Next, we’ll transform this table to an explicitly spatial data type: simple features (sf). This will allow us to use the point locations for spatial analysis using the sf package in R.

To do this, we will need to specify the coordinate reference system (CRS) used for the city hall coordinates. For this example, we retrieved the city hall coordinates from Google Maps, which uses the World Geodetic System 1984 (WGS84) CRS.

If you need to find the coordinate reference system information for your geolocation data, here are a few places to look:

Metadata for geolocation data
Documentation for geocoding method (e.g., geocoding software) or geolocation data collection method (e.g., GPS device)
General documentation for data provider

There are multiple formats available in R for specifying the CRS: proj4, well known text (wkt), and European Petroleum Survey Group (EPSG) format (21). Here, we will specify the WGS84 CRS using the EPSG format, which is a 4-digit numeric identifying code. We can look up the EPSG code for WGS84 by searching a spatial reference catalog.

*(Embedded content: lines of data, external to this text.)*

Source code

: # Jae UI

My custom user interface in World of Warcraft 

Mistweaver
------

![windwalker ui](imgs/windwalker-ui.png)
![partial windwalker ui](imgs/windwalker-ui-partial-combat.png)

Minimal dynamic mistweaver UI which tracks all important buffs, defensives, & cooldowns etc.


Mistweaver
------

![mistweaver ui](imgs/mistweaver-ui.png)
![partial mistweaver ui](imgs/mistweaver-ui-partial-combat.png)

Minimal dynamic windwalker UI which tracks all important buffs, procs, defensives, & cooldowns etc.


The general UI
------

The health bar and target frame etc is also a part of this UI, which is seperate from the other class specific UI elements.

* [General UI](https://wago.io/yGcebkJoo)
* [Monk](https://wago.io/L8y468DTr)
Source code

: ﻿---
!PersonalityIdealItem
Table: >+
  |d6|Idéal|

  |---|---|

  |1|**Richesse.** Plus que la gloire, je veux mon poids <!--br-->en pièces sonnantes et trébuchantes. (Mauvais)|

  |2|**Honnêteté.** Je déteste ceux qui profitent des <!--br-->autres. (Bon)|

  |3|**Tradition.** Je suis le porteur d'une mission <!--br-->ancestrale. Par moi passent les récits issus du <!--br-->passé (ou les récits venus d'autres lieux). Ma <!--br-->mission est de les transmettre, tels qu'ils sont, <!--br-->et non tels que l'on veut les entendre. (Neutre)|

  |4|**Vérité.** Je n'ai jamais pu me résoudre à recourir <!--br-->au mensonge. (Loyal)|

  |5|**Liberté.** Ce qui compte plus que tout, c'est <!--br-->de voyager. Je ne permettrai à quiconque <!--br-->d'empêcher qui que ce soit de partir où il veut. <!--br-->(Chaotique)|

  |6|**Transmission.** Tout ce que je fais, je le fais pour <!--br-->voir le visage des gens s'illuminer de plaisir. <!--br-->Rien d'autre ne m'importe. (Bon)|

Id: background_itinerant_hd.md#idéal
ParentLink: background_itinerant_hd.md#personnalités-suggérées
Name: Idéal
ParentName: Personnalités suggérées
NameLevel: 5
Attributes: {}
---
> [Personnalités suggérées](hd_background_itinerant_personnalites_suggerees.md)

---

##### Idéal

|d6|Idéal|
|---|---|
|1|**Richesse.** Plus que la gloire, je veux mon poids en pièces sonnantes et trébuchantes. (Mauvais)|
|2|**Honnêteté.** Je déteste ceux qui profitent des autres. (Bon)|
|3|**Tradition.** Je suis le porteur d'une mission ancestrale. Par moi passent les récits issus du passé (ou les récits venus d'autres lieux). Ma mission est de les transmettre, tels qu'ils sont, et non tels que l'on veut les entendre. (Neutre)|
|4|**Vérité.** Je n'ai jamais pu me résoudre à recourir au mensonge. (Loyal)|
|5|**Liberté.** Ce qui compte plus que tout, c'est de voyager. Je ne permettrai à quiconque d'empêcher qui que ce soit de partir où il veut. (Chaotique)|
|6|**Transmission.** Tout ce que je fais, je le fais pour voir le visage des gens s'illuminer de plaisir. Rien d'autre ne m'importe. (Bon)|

There, we find that the EPSG code is4326.

The following code transforms the table of city hall locations to a simple features object:

# transform table to simple features
geo_addresses_sf <- sf::st_as_sf(geo_addresses_tbl,
  coords = c("longitude", "latitude"),
  crs = "EPSG:4326"
)

# view simple features
print(geo_addresses_sf)

## Simple feature collection with 5 features and 1 field
## Geometry type: POINT
## Dimension:     XY
## Bounding box:  xmin: -80.80171 ymin: 35.21599 xmax: -78.64279 ymax: 36.09512
## Geodetic CRS:  WGS 84
## # A tibble: 5 × 2
##   id                           geometry
## * <chr>                     <POINT [°]>
## 1 01-charlotte     (-80.80171 35.21599)
## 2 02-raleigh       (-78.64279 35.78019)
## 3 03-greensboro    (-79.78835 36.07391)
## 4 04-durham        (-78.89907 35.99608)
## 5 05-winston-salem (-80.24284 36.09512)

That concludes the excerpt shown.